March 18, 2022 (EIRNS)—The U.S. “mother of all sanctions” against Russia apparently made an exception so that Russia could pay foreign speculators. Russia paid the $117 million in interest payment on foreign-held dollar bonds which came due on March 16, doing so in dollars from Russia’s assets frozen by the U.S. Treasury, thus avoiding default. And it did so with U.S. Treasury approval, various media reported.

CNN cited Russian Finance Minister Anton Siluanov’s statement that “we have the money, we made the payment, now the ball is in America’s court,” and reported that a spokesman for the Treasury said the United States would allow the payments to go through. If the U.S. had blocked the payment, Russia had said it would pay in rubles rather than dollars, but Fitch Ratings had warned on March 15 that if that happened, it could constitute a default, CNN reported.

CNBC’s version added the detail that the U.S. Treasury had said previously that sanctions enforced against Russia will not bar the country from making good on its international debt payments, at least until May 25.

There’s clearly more to this story. Tim Ash, a financial shark at BlueBay Asset Management, described the payment to CNBC as a “ridiculous move” by the U.S. Treasury Department’s Office of Foreign Assets Control. “The OFAC administers and enforces economic sanctions based on U.S. foreign policy objectives. ‘OFAC is bailing out Western bondholders who should have known better, and whose actions were working against Western security interests, and taking money in effect from a potential Ukraine reparation fund,’ Ash said via email Friday [March 18], noting Russians were the ‘biggest beneficiary’ of this bond payment.”

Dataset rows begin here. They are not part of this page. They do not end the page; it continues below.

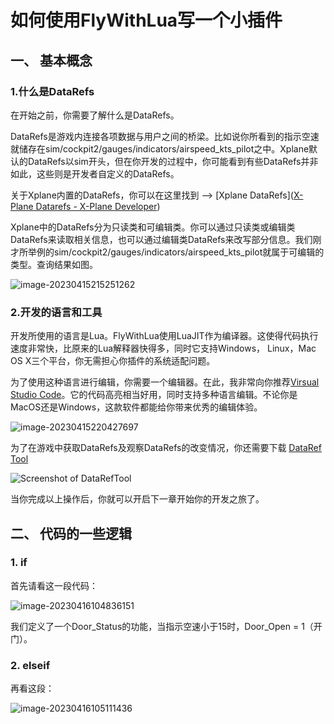 # 如何使用FlyWithLua写一个小插件

## 一、 基本概念

### 1.什么是DataRefs

在开始之前，你需要了解什么是DataRefs。 

DataRefs是游戏内连接各项数据与用户之间的桥梁。比如说你所看到的指示空速就储存在sim/cockpit2/gauges/indicators/airspeed_kts_pilot之中。Xplane默认的DataRefs以sim开头，但在你开发的过程中，你可能看到有些DataRefs并非如此，这些则是开发者自定义的DataRefs。

关于Xplane内置的DataRefs，你可以在这里找到 --> [Xplane DataRefs]([X-Plane Datarefs - X-Plane Developer](https://developer.x-plane.com/datarefs/))

Xplane中的DataRefs分为只读类和可编辑类。你可以通过只读类或编辑类DataRefs来读取相关信息，也可以通过编辑类DataRefs来改写部分信息。我们刚才所举例的sim/cockpit2/gauges/indicators/airspeed_kts_pilot就属于可编辑的类型。查询结果如图。

![image-20230415215251262](C:\Users\ASUS\AppData\Roaming\Typora\typora-user-images\image-20230415215251262.png)

### 2.开发的语言和工具

开发所使用的语言是Lua。FlyWithLua使用LuaJIT作为编译器。这使得代码执行速度非常快，比原来的Lua解释器快得多，同时它支持Windows， Linux，Mac OS X三个平台，你无需担心你插件的系统适配问题。

为了使用这种语言进行编辑，你需要一个编辑器。在此，我非常向你推荐[Virsual Studio Code](https://code.visualstudio.com/)。它的代码高亮相当好用，同时支持多种语言编辑。不论你是MacOS还是Windows，这款软件都能给你带来优秀的编辑体验。

![image-20230415220427697](https://picdl.sunbangyan.cn/2023/06/09/vjo3ni.png)

为了在游戏中获取DataRefs及观察DataRefs的改变情况，你还需要下载 [DataRef Tool](https://datareftool.com/)

![Screenshot of DataRefTool](https://datareftool.com/datareftool.png)



当你完成以上操作后，你就可以开启下一章开始你的开发之旅了。



## 二、 代码的一些逻辑

### 1. if

首先请看这一段代码：

![image-20230416104836151](https://picdl.sunbangyan.cn/2023/06/09/vk8w75.png)

我们定义了一个Door_Status的功能，当指示空速小于15时，Door_Open = 1（开门）。

### 2. elseif

再看这段：

![image-20230416105111436](https://picdl.sunbangyan.cn/2023/06/09/vm1tao.png)

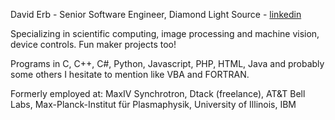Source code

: David Erb - Senior Software Engineer, Diamond Light Source - [linkedin](https://www.linkedin.com/in/david-erb-dtack/)



Specializing in scientific computing, image processing and machine vision, device controls. Fun maker projects too!

Programs in C, C++, C#, Python, Javascript, PHP, HTML, Java and probably some others I hesitate to mention like VBA and FORTRAN.

Formerly employed at: MaxIV Synchrotron, Dtack (freelance), AT&T Bell Labs, Max-Planck-Institut für Plasmaphysik, University of Illinois, IBM



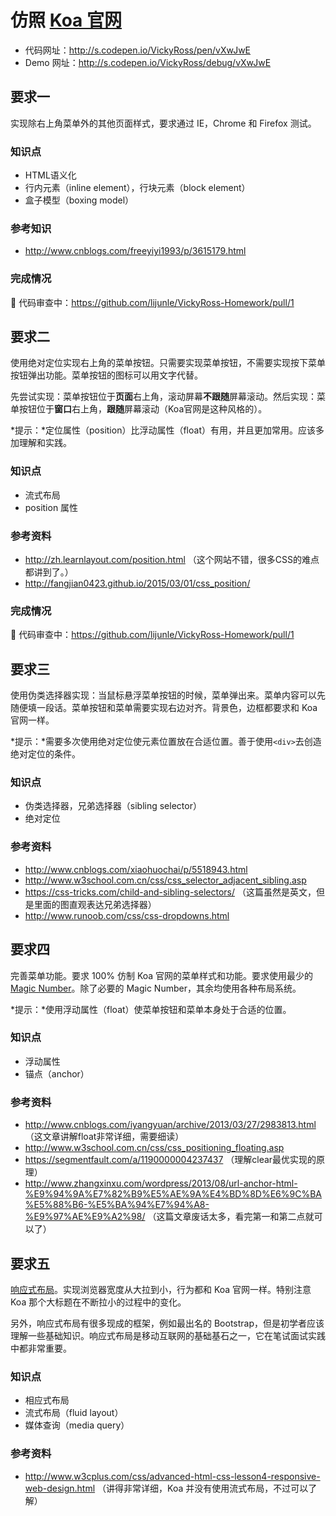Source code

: # 仿照 [Koa 官网](http://koajs.com/)

- 代码网址：http://s.codepen.io/VickyRoss/pen/vXwJwE
- Demo 网址：http://s.codepen.io/VickyRoss/debug/vXwJwE

## 要求一

实现除右上角菜单外的其他页面样式，要求通过 IE，Chrome 和 Firefox 测试。

### 知识点

- HTML语义化
- 行内元素（inline element），行块元素（block element）
- 盒子模型（boxing model）

### 参考知识

- http://www.cnblogs.com/freeyiyi1993/p/3615179.html

### 完成情况

:eyes: 代码审查中：https://github.com/lijunle/VickyRoss-Homework/pull/1

## 要求二

使用绝对定位实现右上角的菜单按钮。只需要实现菜单按钮，不需要实现按下菜单按钮弹出功能。菜单按钮的图标可以用文字代替。

先尝试实现：菜单按钮位于**页面**右上角，滚动屏幕**不跟随**屏幕滚动。然后实现：菜单按钮位于**窗口**右上角，**跟随**屏幕滚动（Koa官网是这种风格的）。

*提示：*定位属性（position）比浮动属性（float）有用，并且更加常用。应该多加理解和实践。

### 知识点

- 流式布局
- position 属性

### 参考资料

- http://zh.learnlayout.com/position.html （这个网站不错，很多CSS的难点都讲到了。）
- http://fangjian0423.github.io/2015/03/01/css_position/

### 完成情况

:eyes: 代码审查中：https://github.com/lijunle/VickyRoss-Homework/pull/1

## 要求三

使用伪类选择器实现：当鼠标悬浮菜单按钮的时候，菜单弹出来。菜单内容可以先随便填一段话。菜单按钮和菜单需要实现右边对齐。背景色，边框都要求和 Koa 官网一样。

*提示：*需要多次使用绝对定位使元素位置放在合适位置。善于使用`<div>`去创造绝对定位的条件。

### 知识点

- 伪类选择器，兄弟选择器（sibling selector）
- 绝对定位

### 参考资料

- http://www.cnblogs.com/xiaohuochai/p/5518943.html
- http://www.w3school.com.cn/css/css_selector_adjacent_sibling.asp
- https://css-tricks.com/child-and-sibling-selectors/ （这篇虽然是英文，但是里面的图直观表达兄弟选择器）
- http://www.runoob.com/css/css-dropdowns.html

## 要求四

完善菜单功能。要求 100% 仿制 Koa 官网的菜单样式和功能。要求使用最少的 [Magic Number](https://zh.wikipedia.org/wiki/%E9%AD%94%E8%A1%93%E6%95%B8%E5%AD%97_(%E7%A8%8B%E5%BC%8F%E8%A8%AD%E8%A8%88))。除了必要的 Magic Number，其余均使用各种布局系统。

*提示：*使用浮动属性（float）使菜单按钮和菜单本身处于合适的位置。

### 知识点

- 浮动属性
- 锚点（anchor）

### 参考资料

- http://www.cnblogs.com/iyangyuan/archive/2013/03/27/2983813.html （这文章讲解float非常详细，需要细读）
- http://www.w3school.com.cn/css/css_positioning_floating.asp
- https://segmentfault.com/a/1190000004237437 （理解clear最优实现的原理）
- http://www.zhangxinxu.com/wordpress/2013/08/url-anchor-html-%E9%94%9A%E7%82%B9%E5%AE%9A%E4%BD%8D%E6%9C%BA%E5%88%B6-%E5%BA%94%E7%94%A8-%E9%97%AE%E9%A2%98/ （这篇文章废话太多，看完第一和第二点就可以了）

## 要求五

[响应式布局](https://www.zhihu.com/question/20976405)。实现浏览器宽度从大拉到小，行为都和 Koa 官网一样。特别注意 Koa 那个大标题在不断拉小的过程中的变化。

另外，响应式布局有很多现成的框架，例如最出名的 Bootstrap，但是初学者应该理解一些基础知识。响应式布局是移动互联网的基础基石之一，它在笔试面试实践中都非常重要。

### 知识点

- 相应式布局
- 流式布局（fluid layout）
- 媒体查询（media query）

### 参考资料

- http://www.w3cplus.com/css/advanced-html-css-lesson4-responsive-web-design.html （讲得非常详细，Koa 并没有使用流式布局，不过可以了解）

So now one thing we know is that at least some people were planning to permanently steal the Russian funds for a “Ukraine reparation fund”—which sounds an awful lot like what Biden did with the Afghan central bank money.

Meanwhile, TASS reported this morning that Russian President Vladimir Putin has reappointed monetarist Elvira Nabiullina as governor of the Bank of Russia, the central bank. At the same time, the Bank of Russia board met and decided to keep interest rates at 20%, a rate which will sink Russia’s physical economy if maintained for any period of time.